#### [WORK TO BE COMPLETED]
Copy the lines below, word for word, from the first through the line containing "首选 Inziu Iosevka". Leave the pictures out.

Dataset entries
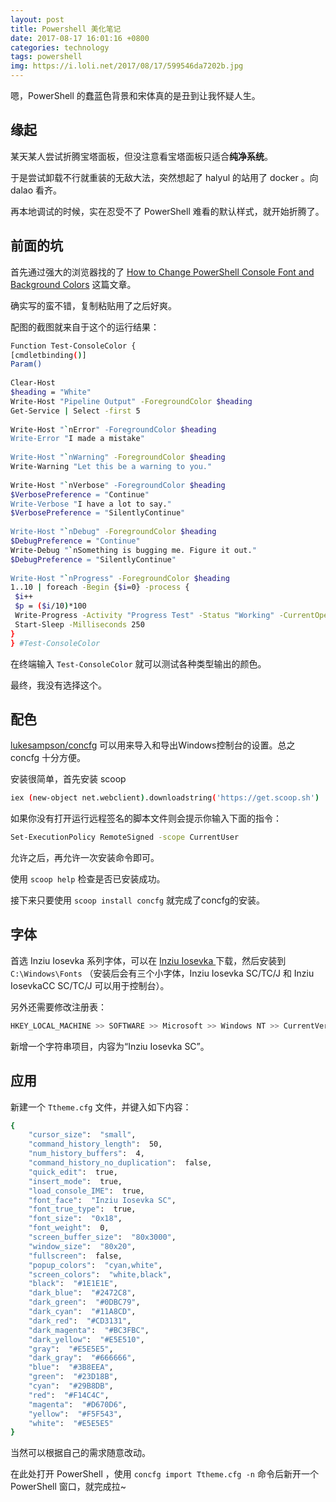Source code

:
 ```yaml
---
layout: post
title: Powershell 美化笔记
date: 2017-08-17 16:01:16 +0800
categories: technology
tags: powershell 
img: https://i.loli.net/2017/08/17/599546da7202b.jpg
---
```

嗯，PowerShell 的蠢蓝色背景和宋体真的是丑到让我怀疑人生。


## 缘起

某天某人尝试折腾宝塔面板，但没注意看宝塔面板只适合**纯净系统**。

于是尝试卸载不行就重装的无敌大法，突然想起了 halyul 的站用了 docker 。向 dalao 看齐。

再本地调试的时候，实在忍受不了 PowerShell 难看的默认样式，就开始折腾了。

## 前面的坑

首先通过强大的浏览器找的了 [How to Change PowerShell Console Font and Background Colors](https://www.petri.com/change-powershell-console-font-and-background-colors) 这篇文章。

确实写的蛮不错，复制粘贴用了之后好爽。

配图的截图就来自于这个的运行结果：

```bash
Function Test-ConsoleColor {
[cmdletbinding()]
Param()
 
Clear-Host
$heading = "White"
Write-Host "Pipeline Output" -ForegroundColor $heading
Get-Service | Select -first 5
 
Write-Host "`nError" -ForegroundColor $heading
Write-Error "I made a mistake"
 
Write-Host "`nWarning" -ForegroundColor $heading
Write-Warning "Let this be a warning to you."
 
Write-Host "`nVerbose" -ForegroundColor $heading
$VerbosePreference = "Continue"
Write-Verbose "I have a lot to say."
$VerbosePreference = "SilentlyContinue"
 
Write-Host "`nDebug" -ForegroundColor $heading
$DebugPreference = "Continue"
Write-Debug "`nSomething is bugging me. Figure it out."
$DebugPreference = "SilentlyContinue"
 
Write-Host "`nProgress" -ForegroundColor $heading
1..10 | foreach -Begin {$i=0} -process {
 $i++
 $p = ($i/10)*100
 Write-Progress -Activity "Progress Test" -Status "Working" -CurrentOperation $_ -PercentComplete $p
 Start-Sleep -Milliseconds 250
}
} #Test-ConsoleColor
```

在终端输入 `Test-ConsoleColor` 就可以测试各种类型输出的颜色。

最终，我没有选择这个。

## 配色

[lukesampson/concfg](https://github.com/lukesampson/concfg) 可以用来导入和导出Windows控制台的设置。总之 concfg 十分方便。

安装很简单，首先安装 scoop

```bash
iex (new-object net.webclient).downloadstring('https://get.scoop.sh')
```
如果你没有打开运行远程签名的脚本文件则会提示你输入下面的指令：

```bash
Set-ExecutionPolicy RemoteSigned -scope CurrentUser
```
允许之后，再允许一次安装命令即可。

使用 `scoop help` 检查是否已安装成功。

接下来只要使用 `scoop install concfg` 就完成了concfg的安装。

## 字体

首选 Inziu Iosevka 系列字体，可以在 [ Inziu Iosevka ](https://be5invis.github.io/Iosevka/inziu.html) 下载，然后安装到`C:\Windows\Fonts` （安装后会有三个小字体，Inziu Iosevka SC/TC/J 和 Inziu IosevkaCC SC/TC/J 可以用于控制台）。

另外还需要修改注册表：

```bash
HKEY_LOCAL_MACHINE >> SOFTWARE >> Microsoft >> Windows NT >> CurrentVersion >> Console >> TrueTypeFont
```

新增一个字符串项目，内容为“Inziu Iosevka SC”。

## 应用

新建一个 `Ttheme.cfg` 文件，并键入如下内容：

```bash
{
    "cursor_size":  "small",
    "command_history_length":  50,
    "num_history_buffers":  4,
    "command_history_no_duplication":  false,
    "quick_edit":  true,
    "insert_mode":  true,
    "load_console_IME":  true,
    "font_face":  "Inziu Iosevka SC",
    "font_true_type":  true,
    "font_size":  "0x18",
    "font_weight":  0,
    "screen_buffer_size":  "80x3000",
    "window_size":  "80x20",
    "fullscreen":  false,
    "popup_colors":  "cyan,white",
    "screen_colors":  "white,black",
    "black":  "#1E1E1E",
    "dark_blue":  "#2472C8",
    "dark_green":  "#0DBC79",
    "dark_cyan":  "#11A8CD",
    "dark_red":  "#CD3131",
    "dark_magenta":  "#BC3FBC",
    "dark_yellow":  "#E5E510",
    "gray":  "#E5E5E5",
    "dark_gray":  "#666666",
    "blue":  "#3B8EEA",
    "green":  "#23D18B",
    "cyan":  "#29B8DB",
    "red":  "#F14C4C",
    "magenta":  "#D670D6",
    "yellow":  "#F5F543",
    "white":  "#E5E5E5"
}
```

当然可以根据自己的需求随意改动。

在此处打开 PowerShell ，使用 `concfg import Ttheme.cfg -n` 命令后新开一个 PowerShell 窗口，就完成拉~
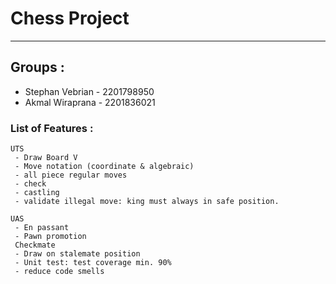 # Chess Project
---

## Groups :
- Stephan Vebrian - 2201798950
- Akmal Wiraprana - 2201836021

### List of Features : 
```
UTS 
 - Draw Board V
 - Move notation (coordinate & algebraic)
 - all piece regular moves
 - check
 - castling
 - validate illegal move: king must always in safe position.
```
```
UAS
 - En passant
 - Pawn promotion
 Checkmate
 - Draw on stalemate position
 - Unit test: test coverage min. 90%
 - reduce code smells
```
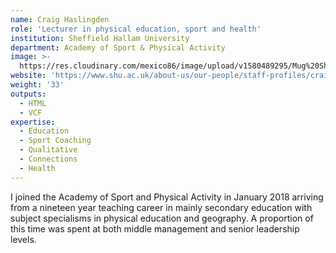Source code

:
 ```yaml
---
name: Craig Haslingden
role: 'Lecturer in physical education, sport and health'
institution: Sheffield Hallam University
department: Academy of Sport & Physical Activity
image: >-
  https://res.cloudinary.com/mexico86/image/upload/v1580489295/Mug%20Shots/Craig_Haslingden_dvvgyo.jpg
website: 'https://www.shu.ac.uk/about-us/our-people/staff-profiles/craig-haslingden'
weight: '33'
outputs:
  - HTML
  - VCF
expertise:
  - Education
  - Sport Coaching
  - Qualitative
  - Connections
  - Health
---
```


<!--StartFragment-->

I joined the Academy of Sport and Physical Activity in January 2018 arriving from a nineteen year teaching career in mainly secondary education with subject specialisms in physical education and geography. A proportion of this time was spent at both middle management and senior leadership levels.

<!--EndFragment-->

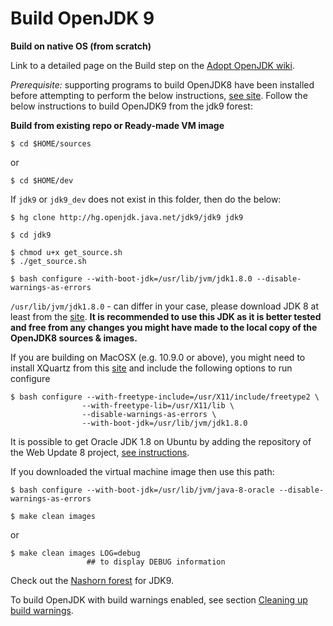 # Build OpenJDK 9

**Build on native OS (from scratch)**

Link to a detailed page on the Build step on the [Adopt OpenJDK wiki](https://java.net/projects/adoptopenjdk/pages/Build).

*Prerequisite:* supporting programs to build OpenJDK8 have been installed before attempting to perform the below instructions, [see site](https://java.net/projects/adoptopenjdk/pages/AdoptOpenJDKBuild). Follow the below instructions to build OpenJDK9 from the jdk9 forest:

**Build from existing repo or Ready-made VM image**

```
$ cd $HOME/sources
```
or
```
$ cd $HOME/dev
```

If ```jdk9``` or ```jdk9_dev``` does not exist in this folder, then do the below:

```
$ hg clone http://hg.openjdk.java.net/jdk9/jdk9 jdk9

$ cd jdk9

$ chmod u+x get_source.sh 
$ ./get_source.sh 
```

```
$ bash configure --with-boot-jdk=/usr/lib/jvm/jdk1.8.0 --disable-warnings-as-errors
```

`/usr/lib/jvm/jdk1.8.0` - can differ in your case, please download JDK 8 at least from the [site](http://www.oracle.com/technetwork/java/javase/downloads/jdk8-downloads-2133151.html). **It is recommended to use this JDK as it is better tested and free from any changes you might have made to the local copy of the OpenJDK8 sources & images.**

If you are building on MacOSX (e.g. 10.9.0 or above), you might need to install XQuartz from this [site](http://xquartz.macosforge.org/landing/) and include the following options to run configure

```
$ bash configure --with-freetype-include=/usr/X11/include/freetype2 \
                --with-freetype-lib=/usr/X11/lib \
                --disable-warnings-as-errors \             
                --with-boot-jdk=/usr/lib/jvm/jdk1.8.0
```

It is possible to get Oracle JDK 1.8 on Ubuntu by adding the repository of the Web Update 8 project, [see instructions](http://tecadmin.net/install-oracle-java-8-jdk-8-ubuntu-via-ppa/).

If you downloaded the virtual machine image then use this path:

```
$ bash configure --with-boot-jdk=/usr/lib/jvm/java-8-oracle --disable-warnings-as-errors
```

```
$ make clean images 
```

or 

```
$ make clean images LOG=debug     
                 ## to display DEBUG information 
```

Check out the [Nashorn forest](http://hg.openjdk.java.net/jdk9/jdk9/nashorn) for JDK9.

To build OpenJDK with build warnings enabled, see section [Cleaning up build warnings](../intermediate-steps/cleaning_up_build_warnings.md).
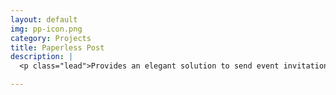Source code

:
 ```yaml
---
layout: default
img: pp-icon.png
category: Projects
title: Paperless Post
description: |
  <p class="lead">Provides an elegant solution to send event invitations, greeting cards, stationery and ecards. Built by the Platform Team at <a target="_blank" href="https://itunes.apple.com/ca/app/paperless-post-invitations/id489940389">Paperless Post</a></p>

---
```

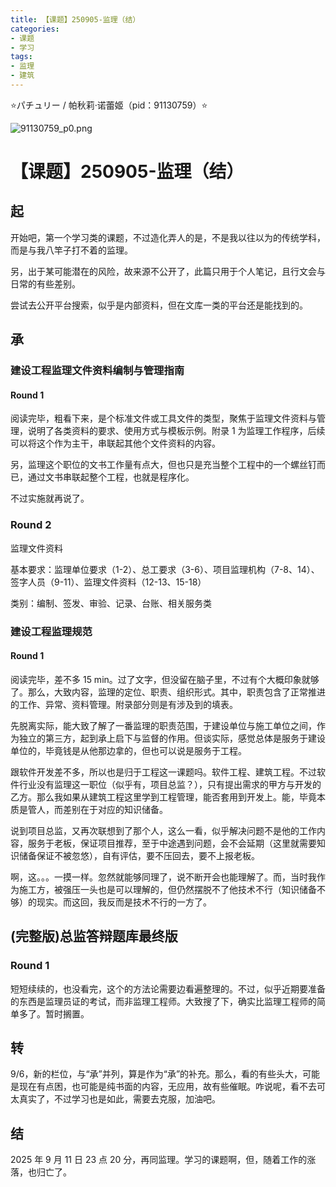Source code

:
 ```yaml
---
title: 【课题】250905-监理（结）
categories:
- 课题
- 学习
tags:
- 监理
- 建筑
---
```


⭐パチュリー / 帕秋莉·诺蕾姬（pid：91130759）⭐

![91130759_p0.png](https://byyw-oss1.oss-cn-hangzhou.aliyuncs.com/img/2025/09/08-32b43dea97855c0948d50bcdcb77ccdf-91130759_p0.png.webp)

# 【课题】250905-监理（结）

## 起

开始吧，第一个学习类的课题，不过造化弄人的是，不是我以往以为的传统学科，而是与我八竿子打不着的监理。

另，出于某可能潜在的风险，故来源不公开了，此篇只用于个人笔记，且行文会与日常的有些差别。 

尝试去公开平台搜索，似乎是内部资料，但在文库一类的平台还是能找到的。

## 承

### 建设工程监理文件资料编制与管理指南

#### Round 1

阅读完毕，粗看下来，是个标准文件或工具文件的类型，聚焦于监理文件资料与管理，说明了各类资料的要求、使用方式与模板示例。附录 1 为监理工作程序，后续可以将这个作为主干，串联起其他个文件资料的内容。

另，监理这个职位的文书工作量有点大，但也只是充当整个工程中的一个螺丝钉而已，通过文书串联起整个工程，也就是程序化。

不过实施就再说了。

### Round 2

监理文件资料

基本要求：监理单位要求（1-2）、总工要求（3-6）、项目监理机构（7-8、14）、签字人员（9-11）、监理文件资料（12-13、15-18）

类别：编制、签发、审验、记录、台账、相关服务类

### 建设工程监理规范

#### Round 1

阅读完毕，差不多 15 min。过了文字，但没留在脑子里，不过有个大概印象就够了。那么，大致内容，监理的定位、职责、组织形式。其中，职责包含了正常推进的工作、异常、资料管理。附录部分则是有涉及到的填表。

先脱离实际，能大致了解了一番监理的职责范围，于建设单位与施工单位之间，作为独立的第三方，起到承上启下与监督的作用。但谈实际，感觉总体是服务于建设单位的，毕竟钱是从他那边拿的，但也可以说是服务于工程。

跟软件开发差不多，所以也是归于工程这一课题吗。软件工程、建筑工程。不过软件行业没有监理这一职位（似乎有，项目总监？），只有提出需求的甲方与开发的乙方。那么我如果从建筑工程这里学到工程管理，能否套用到开发上。能，毕竟本质是管人，而差别在于对应的知识储备。

说到项目总监，又再次联想到了那个人，这么一看，似乎解决问题不是他的工作内容，服务于老板，保证项目推荐，至于中途遇到问题，会不会延期（这里就需要知识储备保证不被忽悠），自有评估，要不压回去，要不上报老板。

啊，这。。。一摸一样。忽然就能够同理了，说不断开会也能理解了。而，当时我作为施工方，被强压一头也是可以理解的，但仍然摆脱不了他技术不行（知识储备不够）的现实。而这回，我反而是技术不行的一方了。

## (完整版)总监答辩题库最终版

### Round 1

短短续续的，也没看完，这个的方法论需要边看遍整理的。不过，似乎近期要准备的东西是监理员证的考试，而非监理工程师。大致搜了下，确实比监理工程师的简单多了。暂时搁置。

## 转

9/6，新的栏位，与“承”并列，算是作为“承”的补充。那么，看的有些头大，可能是现在有点困，也可能是纯书面的内容，无应用，故有些催眠。咋说呢，看不去可太真实了，不过学习也是如此，需要去克服，加油吧。

## 结

2025 年 9 月 11 日 23 点 20 分，再同监理。学习的课题啊，但，随着工作的涨落，也归亡了。


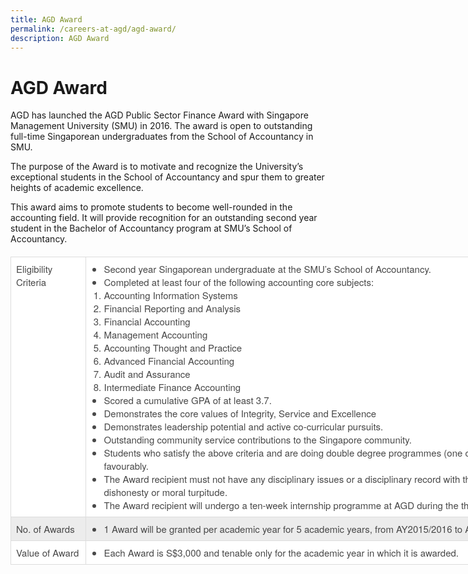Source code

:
 ```yaml
---
title: AGD Award
permalink: /careers-at-agd/agd-award/
description: AGD Award
---
```

AGD Award
=========

AGD has launched the AGD Public Sector Finance Award with Singapore Management University (SMU) in 2016. The award is open to outstanding full-time Singaporean undergraduates from the School of Accountancy in SMU.

The purpose of the Award is to motivate and recognize the University’s exceptional students in the School of Accountancy and spur them to greater heights of academic excellence.

This award aims to promote students to become well-rounded in the accounting field. It will provide recognition for an outstanding second year student in the Bachelor of Accountancy program at SMU’s School of Accountancy.

<table style="box-sizing: border-box; border-collapse: collapse; border-spacing: 0px; width: 1100px; margin-top: 20px; margin-bottom: 20px; color: rgb(72, 72, 72); font-family: &quot;Helvetica Neue&quot;, Helvetica, Arial, &quot;sans-serif&quot;; font-size: 15px; font-style: normal; font-variant-ligatures: normal; font-variant-caps: normal; font-weight: 400; letter-spacing: normal; orphans: 2; text-align: left; text-transform: none; white-space: normal; widows: 2; word-spacing: 0px; -webkit-text-stroke-width: 0px; background-color: rgb(255, 255, 255); text-decoration-thickness: initial; text-decoration-style: initial; text-decoration-color: initial;"><tbody style="box-sizing: border-box;"><tr style="box-sizing: border-box;"><td style="box-sizing: border-box; padding: 8px; text-align: left; vertical-align: top; border: 1px solid rgb(221, 221, 221);">Eligibility Criteria</td><td style="box-sizing: border-box; padding: 8px; text-align: left; vertical-align: top; border: 1px solid rgb(221, 221, 221);"><ul style="box-sizing: border-box; margin: 0px; padding: 0px 0px 0px 20px;"><li style="box-sizing: border-box; margin: 0px; padding: 0px;">Second year Singaporean undergraduate at the SMU’s School of Accountancy.</li><li style="box-sizing: border-box; margin: 0px; padding: 0px;">Completed at least four of the following accounting core subjects:<ol style="box-sizing: border-box; margin: 0px; padding: 0px;"><li style="box-sizing: border-box; margin: 0px; padding: 0px;">Accounting Information Systems</li><li style="box-sizing: border-box; margin: 0px; padding: 0px;">Financial Reporting and Analysis</li><li style="box-sizing: border-box; margin: 0px; padding: 0px;">Financial Accounting</li><li style="box-sizing: border-box; margin: 0px; padding: 0px;">Management Accounting</li><li style="box-sizing: border-box; margin: 0px; padding: 0px;">Accounting Thought and Practice</li><li style="box-sizing: border-box; margin: 0px; padding: 0px;">Advanced Financial Accounting</li><li style="box-sizing: border-box; margin: 0px; padding: 0px;">Audit and Assurance</li><li style="box-sizing: border-box; margin: 0px; padding: 0px;">Intermediate Finance Accounting</li></ol></li><li style="box-sizing: border-box; margin: 0px; padding: 0px;">Scored a cumulative GPA of at least 3.7.</li><li style="box-sizing: border-box; margin: 0px; padding: 0px;">Demonstrates the core values of Integrity, Service and Excellence</li><li style="box-sizing: border-box; margin: 0px; padding: 0px;">Demonstrates leadership potential and active co-curricular pursuits.</li><li style="box-sizing: border-box; margin: 0px; padding: 0px;">Outstanding community service contributions to the Singapore community.</li><li style="box-sizing: border-box; margin: 0px; padding: 0px;">Students who satisfy the above criteria and are doing double degree programmes (one of which must be Accountancy) will be considered favourably.</li><li style="box-sizing: border-box; margin: 0px; padding: 0px;">The Award recipient must not have any disciplinary issues or a disciplinary record with the University in respect of behavior involving dishonesty or moral turpitude.</li><li style="box-sizing: border-box; margin: 0px; padding: 0px;">The Award recipient will undergo a ten-week internship programme at AGD during the third year of the undergraduate study.</li></ul></td></tr><tr style="box-sizing: border-box; background-color: rgb(236, 236, 236);"><td style="box-sizing: border-box; padding: 8px; text-align: left; vertical-align: top; border: 1px solid rgb(221, 221, 221);">No. of Awards</td><td style="box-sizing: border-box; padding: 8px; text-align: left; vertical-align: top; border: 1px solid rgb(221, 221, 221);"><ul style="box-sizing: border-box; margin: 0px; padding: 0px 0px 0px 20px;"><li style="box-sizing: border-box; margin: 0px; padding: 0px;">1 Award will be granted per academic year for 5 academic years, from AY2015/2016 to AY2019/2020.</li></ul></td></tr><tr style="box-sizing: border-box;"><td style="box-sizing: border-box; padding: 8px; text-align: left; vertical-align: top; border: 1px solid rgb(221, 221, 221);">Value of Award</td><td style="box-sizing: border-box; padding: 8px; text-align: left; vertical-align: top; border: 1px solid rgb(221, 221, 221);"><ul style="box-sizing: border-box; margin: 0px; padding: 0px 0px 0px 20px;"><li style="box-sizing: border-box; margin: 0px; padding: 0px;">Each Award is S$3,000 and tenable only for the academic year in which it is awarded.</li></ul></td></tr></tbody></table>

#### [OUTPUT OF THE TASK]
Source code

:
 ```yaml
---
layout: post
title: Powershell 美化笔记
date: 2017-08-17 16:01:16 +0800
categories: technology
tags: powershell 
img: https://i.loli.net/2017/08/17/599546da7202b.jpg
---
```

嗯，PowerShell 的蠢蓝色背景和宋体真的是丑到让我怀疑人生。


## 缘起

某天某人尝试折腾宝塔面板，但没注意看宝塔面板只适合**纯净系统**。

于是尝试卸载不行就重装的无敌大法，突然想起了 halyul 的站用了 docker 。向 dalao 看齐。

再本地调试的时候，实在忍受不了 PowerShell 难看的默认样式，就开始折腾了。

## 前面的坑

首先通过强大的浏览器找的了 [How to Change PowerShell Console Font and Background Colors](https://www.petri.com/change-powershell-console-font-and-background-colors) 这篇文章。

确实写的蛮不错，复制粘贴用了之后好爽。

配图的截图就来自于这个的运行结果：

```bash
Function Test-ConsoleColor {
[cmdletbinding()]
Param()
 
Clear-Host
$heading = "White"
Write-Host "Pipeline Output" -ForegroundColor $heading
Get-Service | Select -first 5
 
Write-Host "`nError" -ForegroundColor $heading
Write-Error "I made a mistake"
 
Write-Host "`nWarning" -ForegroundColor $heading
Write-Warning "Let this be a warning to you."
 
Write-Host "`nVerbose" -ForegroundColor $heading
$VerbosePreference = "Continue"
Write-Verbose "I have a lot to say."
$VerbosePreference = "SilentlyContinue"
 
Write-Host "`nDebug" -ForegroundColor $heading
$DebugPreference = "Continue"
Write-Debug "`nSomething is bugging me. Figure it out."
$DebugPreference = "SilentlyContinue"
 
Write-Host "`nProgress" -ForegroundColor $heading
1..10 | foreach -Begin {$i=0} -process {
 $i++
 $p = ($i/10)*100
 Write-Progress -Activity "Progress Test" -Status "Working" -CurrentOperation $_ -PercentComplete $p
 Start-Sleep -Milliseconds 250
}
} #Test-ConsoleColor
```

在终端输入 `Test-ConsoleColor` 就可以测试各种类型输出的颜色。

最终，我没有选择这个。

## 配色

[lukesampson/concfg](https://github.com/lukesampson/concfg) 可以用来导入和导出Windows控制台的设置。总之 concfg 十分方便。

安装很简单，首先安装 scoop

```bash
iex (new-object net.webclient).downloadstring('https://get.scoop.sh')
```
如果你没有打开运行远程签名的脚本文件则会提示你输入下面的指令：

```bash
Set-ExecutionPolicy RemoteSigned -scope CurrentUser
```
允许之后，再允许一次安装命令即可。

使用 `scoop help` 检查是否已安装成功。

接下来只要使用 `scoop install concfg` 就完成了concfg的安装。

## 字体

首选 Inziu Iosevka 系列字体，可以在 [ Inziu Iosevka ](https://be5invis.github.io/Iosevka/inziu.html) 下载，然后安装到`C:\Windows\Fonts` （安装后会有三个小字体，Inziu Iosevka SC/TC/J 和 Inziu IosevkaCC SC/TC/J 可以用于控制台）。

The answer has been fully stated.